**Aim of the exercise:** Copy the listing in full and exactly, omitting its images.

**Data for the task:**
++++

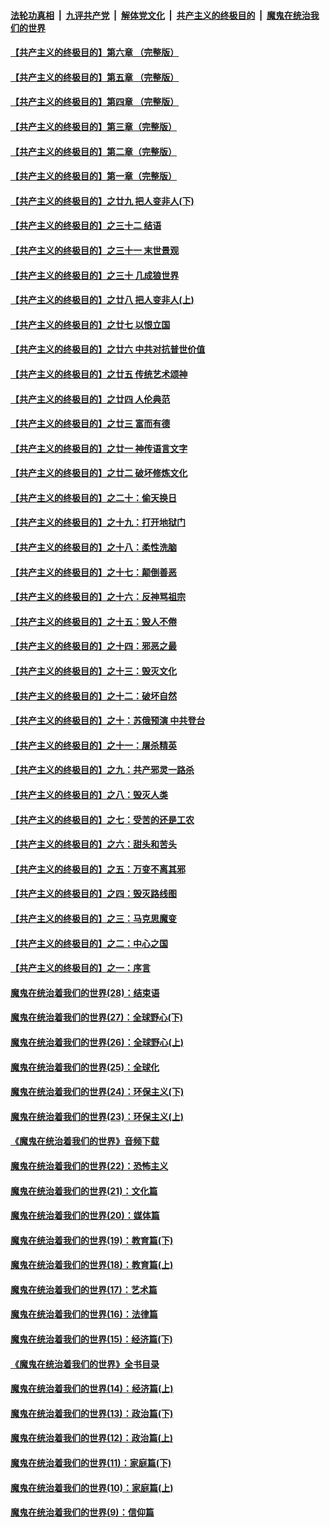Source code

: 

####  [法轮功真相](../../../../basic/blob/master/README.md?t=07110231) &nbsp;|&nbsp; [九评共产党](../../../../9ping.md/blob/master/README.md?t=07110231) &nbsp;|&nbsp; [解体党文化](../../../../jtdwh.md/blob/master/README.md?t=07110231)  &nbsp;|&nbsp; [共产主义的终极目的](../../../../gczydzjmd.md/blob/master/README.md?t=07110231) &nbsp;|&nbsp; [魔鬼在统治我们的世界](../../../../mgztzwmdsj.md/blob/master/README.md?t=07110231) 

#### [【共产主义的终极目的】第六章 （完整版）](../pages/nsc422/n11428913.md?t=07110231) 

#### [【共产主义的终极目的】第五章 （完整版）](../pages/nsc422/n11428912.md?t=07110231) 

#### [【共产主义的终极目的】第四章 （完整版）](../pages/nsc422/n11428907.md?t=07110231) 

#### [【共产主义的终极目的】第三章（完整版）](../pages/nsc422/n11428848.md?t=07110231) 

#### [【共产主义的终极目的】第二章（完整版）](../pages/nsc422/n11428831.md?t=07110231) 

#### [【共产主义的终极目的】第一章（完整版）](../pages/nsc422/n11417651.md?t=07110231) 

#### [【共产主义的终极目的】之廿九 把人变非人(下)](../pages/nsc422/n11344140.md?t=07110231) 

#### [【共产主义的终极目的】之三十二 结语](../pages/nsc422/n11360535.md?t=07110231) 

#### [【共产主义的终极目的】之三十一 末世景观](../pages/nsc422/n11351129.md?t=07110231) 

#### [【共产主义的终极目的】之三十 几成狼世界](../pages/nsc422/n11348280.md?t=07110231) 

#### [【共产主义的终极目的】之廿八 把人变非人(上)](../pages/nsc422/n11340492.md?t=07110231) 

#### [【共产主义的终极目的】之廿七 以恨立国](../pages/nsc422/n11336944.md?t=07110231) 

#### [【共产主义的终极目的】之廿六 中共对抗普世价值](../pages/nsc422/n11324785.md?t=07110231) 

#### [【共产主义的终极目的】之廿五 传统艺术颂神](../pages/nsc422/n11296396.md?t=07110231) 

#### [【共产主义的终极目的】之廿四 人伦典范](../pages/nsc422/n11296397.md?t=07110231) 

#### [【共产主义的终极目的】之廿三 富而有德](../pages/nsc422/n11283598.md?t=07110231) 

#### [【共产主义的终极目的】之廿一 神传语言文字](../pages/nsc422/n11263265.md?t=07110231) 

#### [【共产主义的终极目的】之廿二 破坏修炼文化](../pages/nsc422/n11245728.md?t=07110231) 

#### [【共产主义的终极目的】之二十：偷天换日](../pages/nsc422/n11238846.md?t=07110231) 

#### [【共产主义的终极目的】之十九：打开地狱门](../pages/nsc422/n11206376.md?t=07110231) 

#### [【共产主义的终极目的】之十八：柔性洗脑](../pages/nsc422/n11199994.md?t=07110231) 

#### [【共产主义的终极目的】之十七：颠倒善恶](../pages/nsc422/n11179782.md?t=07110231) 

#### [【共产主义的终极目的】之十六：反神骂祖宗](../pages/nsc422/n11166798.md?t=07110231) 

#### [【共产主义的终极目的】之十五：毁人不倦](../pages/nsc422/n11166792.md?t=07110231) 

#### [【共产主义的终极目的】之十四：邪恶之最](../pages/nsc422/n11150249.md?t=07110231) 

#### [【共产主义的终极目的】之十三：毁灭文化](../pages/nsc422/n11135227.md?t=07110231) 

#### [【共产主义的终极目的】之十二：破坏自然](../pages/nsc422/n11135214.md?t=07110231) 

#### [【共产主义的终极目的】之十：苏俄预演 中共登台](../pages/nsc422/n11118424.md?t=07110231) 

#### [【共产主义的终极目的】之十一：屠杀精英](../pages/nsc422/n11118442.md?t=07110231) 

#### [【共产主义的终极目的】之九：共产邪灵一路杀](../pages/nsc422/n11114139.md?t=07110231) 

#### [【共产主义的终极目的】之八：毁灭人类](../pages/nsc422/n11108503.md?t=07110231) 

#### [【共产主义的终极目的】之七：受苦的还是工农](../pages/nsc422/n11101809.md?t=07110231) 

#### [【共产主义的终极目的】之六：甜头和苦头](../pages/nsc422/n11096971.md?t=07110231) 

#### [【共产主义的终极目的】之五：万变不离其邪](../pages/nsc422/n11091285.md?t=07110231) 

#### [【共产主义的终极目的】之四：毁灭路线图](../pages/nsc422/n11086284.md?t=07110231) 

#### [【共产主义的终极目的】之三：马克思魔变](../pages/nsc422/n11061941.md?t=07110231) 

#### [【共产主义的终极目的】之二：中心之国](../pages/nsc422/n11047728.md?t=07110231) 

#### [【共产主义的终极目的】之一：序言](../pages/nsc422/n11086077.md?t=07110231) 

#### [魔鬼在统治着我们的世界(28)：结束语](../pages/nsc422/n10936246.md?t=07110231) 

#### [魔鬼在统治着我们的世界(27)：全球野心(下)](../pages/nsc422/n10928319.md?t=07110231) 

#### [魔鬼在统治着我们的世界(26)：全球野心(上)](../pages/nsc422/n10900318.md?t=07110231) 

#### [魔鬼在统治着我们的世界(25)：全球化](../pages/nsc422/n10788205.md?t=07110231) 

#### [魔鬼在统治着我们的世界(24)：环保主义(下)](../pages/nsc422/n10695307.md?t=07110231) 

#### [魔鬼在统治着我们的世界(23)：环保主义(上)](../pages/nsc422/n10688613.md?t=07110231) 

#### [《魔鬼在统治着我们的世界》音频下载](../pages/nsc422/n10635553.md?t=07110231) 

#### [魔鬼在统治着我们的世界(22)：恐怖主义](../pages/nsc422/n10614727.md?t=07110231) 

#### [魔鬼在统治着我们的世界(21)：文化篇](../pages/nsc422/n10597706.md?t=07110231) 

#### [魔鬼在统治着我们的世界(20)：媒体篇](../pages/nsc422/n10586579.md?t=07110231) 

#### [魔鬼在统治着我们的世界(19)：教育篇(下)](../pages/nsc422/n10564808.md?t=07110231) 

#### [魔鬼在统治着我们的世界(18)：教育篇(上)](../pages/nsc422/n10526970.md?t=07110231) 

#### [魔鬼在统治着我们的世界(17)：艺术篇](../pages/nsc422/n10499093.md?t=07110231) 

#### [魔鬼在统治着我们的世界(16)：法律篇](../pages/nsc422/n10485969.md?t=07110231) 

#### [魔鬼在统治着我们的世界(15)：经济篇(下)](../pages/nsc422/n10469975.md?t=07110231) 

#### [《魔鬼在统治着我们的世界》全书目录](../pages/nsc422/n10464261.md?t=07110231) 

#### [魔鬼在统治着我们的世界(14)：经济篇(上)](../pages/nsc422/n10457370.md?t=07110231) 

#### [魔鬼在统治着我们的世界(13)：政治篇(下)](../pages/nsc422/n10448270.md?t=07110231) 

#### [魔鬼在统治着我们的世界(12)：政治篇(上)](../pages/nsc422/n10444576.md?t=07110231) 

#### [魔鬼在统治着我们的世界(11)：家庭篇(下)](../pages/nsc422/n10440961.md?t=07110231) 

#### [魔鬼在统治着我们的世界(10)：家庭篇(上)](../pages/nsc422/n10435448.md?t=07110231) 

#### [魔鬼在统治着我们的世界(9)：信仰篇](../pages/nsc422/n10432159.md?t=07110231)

++++

**Written solution:**
Source code

: 

####  [法轮功真相](../../../../basic/blob/master/README.md?t=07110231) &nbsp;|&nbsp; [九评共产党](../../../../9ping.md/blob/master/README.md?t=07110231) &nbsp;|&nbsp; [解体党文化](../../../../jtdwh.md/blob/master/README.md?t=07110231)  &nbsp;|&nbsp; [共产主义的终极目的](../../../../gczydzjmd.md/blob/master/README.md?t=07110231) &nbsp;|&nbsp; [魔鬼在统治我们的世界](../../../../mgztzwmdsj.md/blob/master/README.md?t=07110231) 

#### [【共产主义的终极目的】第六章 （完整版）](../pages/nsc422/n11428913.md?t=07110231) 

#### [【共产主义的终极目的】第五章 （完整版）](../pages/nsc422/n11428912.md?t=07110231) 

#### [【共产主义的终极目的】第四章 （完整版）](../pages/nsc422/n11428907.md?t=07110231) 

#### [【共产主义的终极目的】第三章（完整版）](../pages/nsc422/n11428848.md?t=07110231) 

#### [【共产主义的终极目的】第二章（完整版）](../pages/nsc422/n11428831.md?t=07110231) 

#### [【共产主义的终极目的】第一章（完整版）](../pages/nsc422/n11417651.md?t=07110231) 

#### [【共产主义的终极目的】之廿九 把人变非人(下)](../pages/nsc422/n11344140.md?t=07110231) 

#### [【共产主义的终极目的】之三十二 结语](../pages/nsc422/n11360535.md?t=07110231) 

#### [【共产主义的终极目的】之三十一 末世景观](../pages/nsc422/n11351129.md?t=07110231) 

#### [【共产主义的终极目的】之三十 几成狼世界](../pages/nsc422/n11348280.md?t=07110231) 

#### [【共产主义的终极目的】之廿八 把人变非人(上)](../pages/nsc422/n11340492.md?t=07110231) 

#### [【共产主义的终极目的】之廿七 以恨立国](../pages/nsc422/n11336944.md?t=07110231) 

#### [【共产主义的终极目的】之廿六 中共对抗普世价值](../pages/nsc422/n11324785.md?t=07110231) 

#### [【共产主义的终极目的】之廿五 传统艺术颂神](../pages/nsc422/n11296396.md?t=07110231) 

#### [【共产主义的终极目的】之廿四 人伦典范](../pages/nsc422/n11296397.md?t=07110231) 

#### [【共产主义的终极目的】之廿三 富而有德](../pages/nsc422/n11283598.md?t=07110231) 

#### [【共产主义的终极目的】之廿一 神传语言文字](../pages/nsc422/n11263265.md?t=07110231) 

#### [【共产主义的终极目的】之廿二 破坏修炼文化](../pages/nsc422/n11245728.md?t=07110231) 

#### [【共产主义的终极目的】之二十：偷天换日](../pages/nsc422/n11238846.md?t=07110231) 

#### [【共产主义的终极目的】之十九：打开地狱门](../pages/nsc422/n11206376.md?t=07110231) 

#### [【共产主义的终极目的】之十八：柔性洗脑](../pages/nsc422/n11199994.md?t=07110231) 

#### [【共产主义的终极目的】之十七：颠倒善恶](../pages/nsc422/n11179782.md?t=07110231) 

#### [【共产主义的终极目的】之十六：反神骂祖宗](../pages/nsc422/n11166798.md?t=07110231) 

#### [【共产主义的终极目的】之十五：毁人不倦](../pages/nsc422/n11166792.md?t=07110231) 

#### [【共产主义的终极目的】之十四：邪恶之最](../pages/nsc422/n11150249.md?t=07110231) 

#### [【共产主义的终极目的】之十三：毁灭文化](../pages/nsc422/n11135227.md?t=07110231) 

#### [【共产主义的终极目的】之十二：破坏自然](../pages/nsc422/n11135214.md?t=07110231) 

#### [【共产主义的终极目的】之十：苏俄预演 中共登台](../pages/nsc422/n11118424.md?t=07110231) 

#### [【共产主义的终极目的】之十一：屠杀精英](../pages/nsc422/n11118442.md?t=07110231) 

#### [【共产主义的终极目的】之九：共产邪灵一路杀](../pages/nsc422/n11114139.md?t=07110231) 

#### [【共产主义的终极目的】之八：毁灭人类](../pages/nsc422/n11108503.md?t=07110231) 

#### [【共产主义的终极目的】之七：受苦的还是工农](../pages/nsc422/n11101809.md?t=07110231) 

#### [【共产主义的终极目的】之六：甜头和苦头](../pages/nsc422/n11096971.md?t=07110231) 

#### [【共产主义的终极目的】之五：万变不离其邪](../pages/nsc422/n11091285.md?t=07110231) 

#### [【共产主义的终极目的】之四：毁灭路线图](../pages/nsc422/n11086284.md?t=07110231) 

#### [【共产主义的终极目的】之三：马克思魔变](../pages/nsc422/n11061941.md?t=07110231) 

#### [【共产主义的终极目的】之二：中心之国](../pages/nsc422/n11047728.md?t=07110231) 

#### [【共产主义的终极目的】之一：序言](../pages/nsc422/n11086077.md?t=07110231) 

#### [魔鬼在统治着我们的世界(28)：结束语](../pages/nsc422/n10936246.md?t=07110231) 

#### [魔鬼在统治着我们的世界(27)：全球野心(下)](../pages/nsc422/n10928319.md?t=07110231) 

#### [魔鬼在统治着我们的世界(26)：全球野心(上)](../pages/nsc422/n10900318.md?t=07110231) 

#### [魔鬼在统治着我们的世界(25)：全球化](../pages/nsc422/n10788205.md?t=07110231) 

#### [魔鬼在统治着我们的世界(24)：环保主义(下)](../pages/nsc422/n10695307.md?t=07110231) 

#### [魔鬼在统治着我们的世界(23)：环保主义(上)](../pages/nsc422/n10688613.md?t=07110231) 

#### [《魔鬼在统治着我们的世界》音频下载](../pages/nsc422/n10635553.md?t=07110231) 

#### [魔鬼在统治着我们的世界(22)：恐怖主义](../pages/nsc422/n10614727.md?t=07110231) 

#### [魔鬼在统治着我们的世界(21)：文化篇](../pages/nsc422/n10597706.md?t=07110231) 

#### [魔鬼在统治着我们的世界(20)：媒体篇](../pages/nsc422/n10586579.md?t=07110231) 

#### [魔鬼在统治着我们的世界(19)：教育篇(下)](../pages/nsc422/n10564808.md?t=07110231) 

#### [魔鬼在统治着我们的世界(18)：教育篇(上)](../pages/nsc422/n10526970.md?t=07110231) 

#### [魔鬼在统治着我们的世界(17)：艺术篇](../pages/nsc422/n10499093.md?t=07110231) 

#### [魔鬼在统治着我们的世界(16)：法律篇](../pages/nsc422/n10485969.md?t=07110231) 

#### [魔鬼在统治着我们的世界(15)：经济篇(下)](../pages/nsc422/n10469975.md?t=07110231) 

#### [《魔鬼在统治着我们的世界》全书目录](../pages/nsc422/n10464261.md?t=07110231) 

#### [魔鬼在统治着我们的世界(14)：经济篇(上)](../pages/nsc422/n10457370.md?t=07110231) 

#### [魔鬼在统治着我们的世界(13)：政治篇(下)](../pages/nsc422/n10448270.md?t=07110231) 

#### [魔鬼在统治着我们的世界(12)：政治篇(上)](../pages/nsc422/n10444576.md?t=07110231) 

#### [魔鬼在统治着我们的世界(11)：家庭篇(下)](../pages/nsc422/n10440961.md?t=07110231) 

#### [魔鬼在统治着我们的世界(10)：家庭篇(上)](../pages/nsc422/n10435448.md?t=07110231) 

#### [魔鬼在统治着我们的世界(9)：信仰篇](../pages/nsc422/n10432159.md?t=07110231)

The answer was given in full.